Scrive Carlo Cardia su Avvenire: «Se a pochi giorni dall’approvazione della legge sulla sicurezza si sono creati già tanti problemi, vuol dire che le critiche ai suoi punti più controversi, quelli delle ronde e del reato di clandestinità, erano più che motivate».

Tutti siamo chiamati a un serio esame di coscienza (nessuno pensi d’esserne escluso), prima che sia troppo tardi. Il Paese fatica a trovare il bandolo d’una matassa sempre più intricata. L’etica pubblica è ai minimi storici. Persa com’è tra cattivi esempi dall’alto e rassegnata comprensione dal basso, che sfiora la complicità. «Si deve avere il coraggio di pronunciare parole di verità», scrive Franco Monaco su un quotidiano. E dire con chiarezza – aggiungiamo noi – quel che è bene e quel che è male. A tempo debito e senza balbettii.

Come cristiani ci siamo distratti, nonostante l’osservanza dei precetti e la recita del Padre nostro. Va diffondendosi l’idea di un Dio indifferente e della religione come affare privato. Ci sono nel Vangelo frasi che imbarazzano e fanno vergognare (alcune su tutte), come: «Avevo fame e mi avete dato da mangiare... ero straniero e mi avete accolto». Esse, però, sembrano non avere quasi più cittadinanza, oggi, nel cuore dei cattolici, distratti da parole d’ordine come sicurezza e legalità. Che tutti invochiamo, ma con più umanità e rispetto.
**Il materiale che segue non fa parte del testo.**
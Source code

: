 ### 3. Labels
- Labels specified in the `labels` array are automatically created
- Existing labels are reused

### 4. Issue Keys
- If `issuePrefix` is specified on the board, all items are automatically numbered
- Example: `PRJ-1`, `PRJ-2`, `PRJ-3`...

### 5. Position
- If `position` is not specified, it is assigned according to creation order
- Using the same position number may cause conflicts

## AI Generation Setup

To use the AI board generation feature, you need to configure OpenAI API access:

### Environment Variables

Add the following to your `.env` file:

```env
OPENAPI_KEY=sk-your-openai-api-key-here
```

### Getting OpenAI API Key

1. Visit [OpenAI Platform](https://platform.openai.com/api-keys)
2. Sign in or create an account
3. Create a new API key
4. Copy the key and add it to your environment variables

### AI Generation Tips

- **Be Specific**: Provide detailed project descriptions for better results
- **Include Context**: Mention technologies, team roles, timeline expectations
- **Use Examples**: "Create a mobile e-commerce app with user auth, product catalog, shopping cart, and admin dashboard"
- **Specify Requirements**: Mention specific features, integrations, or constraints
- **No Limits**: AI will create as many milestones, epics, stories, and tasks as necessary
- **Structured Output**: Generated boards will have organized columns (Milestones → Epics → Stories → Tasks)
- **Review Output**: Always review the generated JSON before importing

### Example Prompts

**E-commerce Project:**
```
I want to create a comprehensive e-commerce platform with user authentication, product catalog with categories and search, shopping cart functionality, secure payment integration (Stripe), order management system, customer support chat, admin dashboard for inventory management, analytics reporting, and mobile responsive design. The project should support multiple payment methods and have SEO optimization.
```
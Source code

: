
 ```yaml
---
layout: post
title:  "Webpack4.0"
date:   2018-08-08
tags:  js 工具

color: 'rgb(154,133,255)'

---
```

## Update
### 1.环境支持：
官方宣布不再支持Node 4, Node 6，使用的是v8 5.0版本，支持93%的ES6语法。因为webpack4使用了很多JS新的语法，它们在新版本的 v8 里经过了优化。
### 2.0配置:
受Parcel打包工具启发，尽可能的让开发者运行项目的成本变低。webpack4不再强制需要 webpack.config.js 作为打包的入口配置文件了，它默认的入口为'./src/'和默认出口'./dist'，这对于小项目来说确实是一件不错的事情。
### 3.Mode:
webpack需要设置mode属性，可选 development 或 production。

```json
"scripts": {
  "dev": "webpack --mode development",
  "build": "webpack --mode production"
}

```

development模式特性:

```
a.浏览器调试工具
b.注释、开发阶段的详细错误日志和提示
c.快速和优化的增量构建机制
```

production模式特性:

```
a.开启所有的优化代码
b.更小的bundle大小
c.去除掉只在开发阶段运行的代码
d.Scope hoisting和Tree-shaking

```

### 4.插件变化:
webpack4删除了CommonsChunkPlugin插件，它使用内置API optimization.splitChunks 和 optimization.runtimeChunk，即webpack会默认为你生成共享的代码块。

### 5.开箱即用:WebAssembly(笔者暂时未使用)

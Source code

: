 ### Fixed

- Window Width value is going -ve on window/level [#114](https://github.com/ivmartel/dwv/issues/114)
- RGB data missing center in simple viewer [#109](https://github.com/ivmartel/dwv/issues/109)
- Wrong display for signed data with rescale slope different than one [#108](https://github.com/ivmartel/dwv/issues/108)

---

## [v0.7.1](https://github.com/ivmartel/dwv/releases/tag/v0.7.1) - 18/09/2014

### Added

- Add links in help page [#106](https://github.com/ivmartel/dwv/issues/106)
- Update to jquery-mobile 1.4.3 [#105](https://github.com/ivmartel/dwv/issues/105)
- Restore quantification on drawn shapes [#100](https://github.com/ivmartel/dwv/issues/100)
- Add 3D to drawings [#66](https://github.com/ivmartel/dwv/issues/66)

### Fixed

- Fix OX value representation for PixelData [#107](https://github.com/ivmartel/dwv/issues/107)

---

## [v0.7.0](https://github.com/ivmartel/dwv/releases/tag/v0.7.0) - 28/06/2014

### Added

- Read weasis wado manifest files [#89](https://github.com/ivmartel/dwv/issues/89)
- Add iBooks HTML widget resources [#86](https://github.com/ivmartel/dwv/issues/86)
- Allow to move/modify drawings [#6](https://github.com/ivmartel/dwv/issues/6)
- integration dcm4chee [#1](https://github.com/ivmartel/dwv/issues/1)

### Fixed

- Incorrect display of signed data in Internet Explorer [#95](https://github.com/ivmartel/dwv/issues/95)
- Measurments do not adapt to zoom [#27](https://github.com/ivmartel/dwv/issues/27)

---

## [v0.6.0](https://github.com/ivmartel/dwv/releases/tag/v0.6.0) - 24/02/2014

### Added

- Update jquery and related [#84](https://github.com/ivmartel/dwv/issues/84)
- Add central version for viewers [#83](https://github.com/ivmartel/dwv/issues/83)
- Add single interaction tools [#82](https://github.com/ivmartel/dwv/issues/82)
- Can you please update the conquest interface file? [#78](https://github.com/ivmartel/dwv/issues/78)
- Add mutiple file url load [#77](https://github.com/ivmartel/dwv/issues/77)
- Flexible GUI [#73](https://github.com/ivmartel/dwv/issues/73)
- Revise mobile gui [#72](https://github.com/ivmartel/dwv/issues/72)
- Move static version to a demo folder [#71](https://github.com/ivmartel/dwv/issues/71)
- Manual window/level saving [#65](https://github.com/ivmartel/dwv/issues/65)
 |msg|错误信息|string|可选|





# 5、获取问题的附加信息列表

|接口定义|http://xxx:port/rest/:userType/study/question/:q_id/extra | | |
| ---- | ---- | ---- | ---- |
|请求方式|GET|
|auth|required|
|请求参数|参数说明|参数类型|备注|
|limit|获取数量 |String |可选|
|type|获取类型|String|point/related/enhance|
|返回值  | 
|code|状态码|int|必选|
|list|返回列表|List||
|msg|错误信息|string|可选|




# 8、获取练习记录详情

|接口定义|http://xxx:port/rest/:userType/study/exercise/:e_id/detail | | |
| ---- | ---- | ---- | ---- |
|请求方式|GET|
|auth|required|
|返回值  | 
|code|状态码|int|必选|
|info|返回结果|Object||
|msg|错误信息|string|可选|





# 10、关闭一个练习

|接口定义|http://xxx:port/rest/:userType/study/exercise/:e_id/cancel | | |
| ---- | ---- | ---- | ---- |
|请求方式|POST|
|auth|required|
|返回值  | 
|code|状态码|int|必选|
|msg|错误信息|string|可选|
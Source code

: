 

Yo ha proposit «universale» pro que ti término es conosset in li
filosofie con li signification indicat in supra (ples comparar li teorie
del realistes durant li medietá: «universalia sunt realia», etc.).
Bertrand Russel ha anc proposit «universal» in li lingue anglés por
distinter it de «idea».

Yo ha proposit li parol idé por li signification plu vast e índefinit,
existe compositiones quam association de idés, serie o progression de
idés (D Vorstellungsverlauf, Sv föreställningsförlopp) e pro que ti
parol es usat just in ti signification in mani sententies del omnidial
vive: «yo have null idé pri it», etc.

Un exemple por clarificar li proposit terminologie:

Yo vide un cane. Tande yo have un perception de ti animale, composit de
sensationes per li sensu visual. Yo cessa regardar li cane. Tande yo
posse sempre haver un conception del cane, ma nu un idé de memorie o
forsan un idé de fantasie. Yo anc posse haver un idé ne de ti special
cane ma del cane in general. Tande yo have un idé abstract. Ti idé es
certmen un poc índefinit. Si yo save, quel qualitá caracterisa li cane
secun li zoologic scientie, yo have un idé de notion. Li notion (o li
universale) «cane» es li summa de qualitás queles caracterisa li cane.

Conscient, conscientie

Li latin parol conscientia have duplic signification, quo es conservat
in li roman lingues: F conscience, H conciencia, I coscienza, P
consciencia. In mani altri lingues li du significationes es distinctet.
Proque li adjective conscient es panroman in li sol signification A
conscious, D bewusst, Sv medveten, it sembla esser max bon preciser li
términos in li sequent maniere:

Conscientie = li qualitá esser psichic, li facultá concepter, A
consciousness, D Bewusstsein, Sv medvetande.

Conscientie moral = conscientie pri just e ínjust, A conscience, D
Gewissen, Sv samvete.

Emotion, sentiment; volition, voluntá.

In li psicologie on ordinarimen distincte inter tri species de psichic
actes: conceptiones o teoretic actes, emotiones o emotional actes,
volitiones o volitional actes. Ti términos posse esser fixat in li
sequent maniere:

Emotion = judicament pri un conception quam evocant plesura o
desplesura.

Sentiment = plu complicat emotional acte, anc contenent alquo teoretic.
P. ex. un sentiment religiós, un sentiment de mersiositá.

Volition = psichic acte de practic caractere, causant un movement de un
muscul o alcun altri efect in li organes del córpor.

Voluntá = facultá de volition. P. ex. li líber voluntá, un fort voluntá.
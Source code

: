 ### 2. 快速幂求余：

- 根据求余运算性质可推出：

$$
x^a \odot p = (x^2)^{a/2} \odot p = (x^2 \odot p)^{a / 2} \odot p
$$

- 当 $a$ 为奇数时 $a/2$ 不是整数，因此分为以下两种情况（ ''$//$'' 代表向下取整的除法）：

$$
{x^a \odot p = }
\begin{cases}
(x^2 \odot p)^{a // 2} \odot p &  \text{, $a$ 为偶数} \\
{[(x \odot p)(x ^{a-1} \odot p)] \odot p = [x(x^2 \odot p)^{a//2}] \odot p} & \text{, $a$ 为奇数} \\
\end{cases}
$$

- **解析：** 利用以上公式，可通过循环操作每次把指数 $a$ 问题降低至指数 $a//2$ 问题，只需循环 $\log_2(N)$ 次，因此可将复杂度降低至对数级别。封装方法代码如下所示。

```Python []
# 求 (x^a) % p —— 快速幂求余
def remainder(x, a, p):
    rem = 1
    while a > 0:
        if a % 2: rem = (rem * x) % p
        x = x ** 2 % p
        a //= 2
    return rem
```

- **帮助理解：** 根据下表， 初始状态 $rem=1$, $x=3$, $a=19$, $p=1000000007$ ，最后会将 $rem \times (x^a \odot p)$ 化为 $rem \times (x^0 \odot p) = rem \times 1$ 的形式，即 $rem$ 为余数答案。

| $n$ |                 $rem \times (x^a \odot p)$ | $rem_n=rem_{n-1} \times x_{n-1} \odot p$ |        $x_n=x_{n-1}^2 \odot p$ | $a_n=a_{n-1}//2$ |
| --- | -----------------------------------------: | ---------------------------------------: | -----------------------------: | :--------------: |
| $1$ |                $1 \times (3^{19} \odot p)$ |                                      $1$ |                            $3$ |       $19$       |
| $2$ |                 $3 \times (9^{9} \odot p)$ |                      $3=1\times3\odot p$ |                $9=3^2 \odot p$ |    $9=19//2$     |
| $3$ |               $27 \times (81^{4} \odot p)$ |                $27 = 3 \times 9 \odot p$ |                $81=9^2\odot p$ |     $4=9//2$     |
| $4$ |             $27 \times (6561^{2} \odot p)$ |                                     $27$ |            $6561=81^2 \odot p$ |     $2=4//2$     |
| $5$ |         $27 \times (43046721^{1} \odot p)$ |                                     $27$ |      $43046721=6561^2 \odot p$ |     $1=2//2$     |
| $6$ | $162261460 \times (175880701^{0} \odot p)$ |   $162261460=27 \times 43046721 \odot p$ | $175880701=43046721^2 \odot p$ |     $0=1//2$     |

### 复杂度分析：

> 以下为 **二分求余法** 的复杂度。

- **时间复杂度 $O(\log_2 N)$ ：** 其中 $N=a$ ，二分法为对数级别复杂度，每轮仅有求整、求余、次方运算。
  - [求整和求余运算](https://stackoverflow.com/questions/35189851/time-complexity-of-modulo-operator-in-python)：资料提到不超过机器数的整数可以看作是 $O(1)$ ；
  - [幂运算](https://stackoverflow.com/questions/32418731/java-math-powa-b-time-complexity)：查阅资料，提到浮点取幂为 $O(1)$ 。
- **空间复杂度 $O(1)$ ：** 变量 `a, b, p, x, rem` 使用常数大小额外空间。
Di fronte a crisi economica, a schegge impazzite dell’intolleranza, a leggi miopi e pasticciate (siamo ormai al ridicolo), e anche difficili da applicare (vedi pacchetto sicurezza e difficoltà delle famiglie con badanti), i politici cattolici (più di altri) pensano solo a galleggiare e a salvarsi dalla tempesta. Accoglienza, solidarietà e anche "obiezione morale" sono considerate deplorevoli. Al massimo da lasciare ad alcuni "profeti", ai soliti "preti di strada" che operano nel sociale. Come se il Vangelo non riguardasse tutti; come se nessuno dovesse, un giorno, rendere conto a Dio della giustizia o dell’amore dato o negato.

Il vescovo di Alba Sebastiano Dho ha scritto, mesi fa, un’accorata lettera: «Com’è possibile che molti cristiani (almeno quelli che si dicono tali e ci tengono a esibire questa qualità) sostengano in maniera determinante e si glorino di propugnare e attuare, quale programma di governo, teorie razziste e xenofobe, chiaramente in diretto contrasto con i princìpi evangelici?». Il richiamo a non separarsi dal Vangelo non vale solo per i preti. Davanti ai drammi di povertà delle famiglie e degli immigrati monta non solo un senso di indifferenza, ma anche quello, ben più pericoloso, della noia. O dell’assuefazione indispettita, che aggiusta i princìpi evangelici al ribasso, ignorando ciò che scomoda e disturba.

Le speranze che mettiamo in campo sono corte, sempre meno collettive. Dov’è la «nuova generazione di laici cristiani impegnati, ricchi di competenza e rigore morale» invocata da Benedetto XVI, un anno fa, nel suo viaggio in Sardegna? Oggi le ombre dei campanili, soprattutto nelle regioni più ricche del Nord, si sono sempre più accorciate. Fin quasi a sparire del tutto in tante città e paesi che hanno partorito fantasie e sentimenti xenofobi, di rigetto e non di accoglienza dello straniero.

Forse è l’ora di un nuovo impegno e una più attiva presenza dei cristiani nella società. Non più passivi, a subire e rincorrere altri che modellano la nostra vita con disvalori. Ma attivi, col Vangelo in mano, a diffondere mentalità nuova e una diversa visione del mondo, dove non alberghi paura e ostilità: cristiani compagni di strada di ogni essere umano e una Chiesa cardine dell’annuncio di un Vangelo intero. Senza labbra cucite e con il cuore e la mente liberi, colmi solo della potenza del Vangelo. Quella che sa "moltiplicare pane e pesci". E parlare con chiarezza.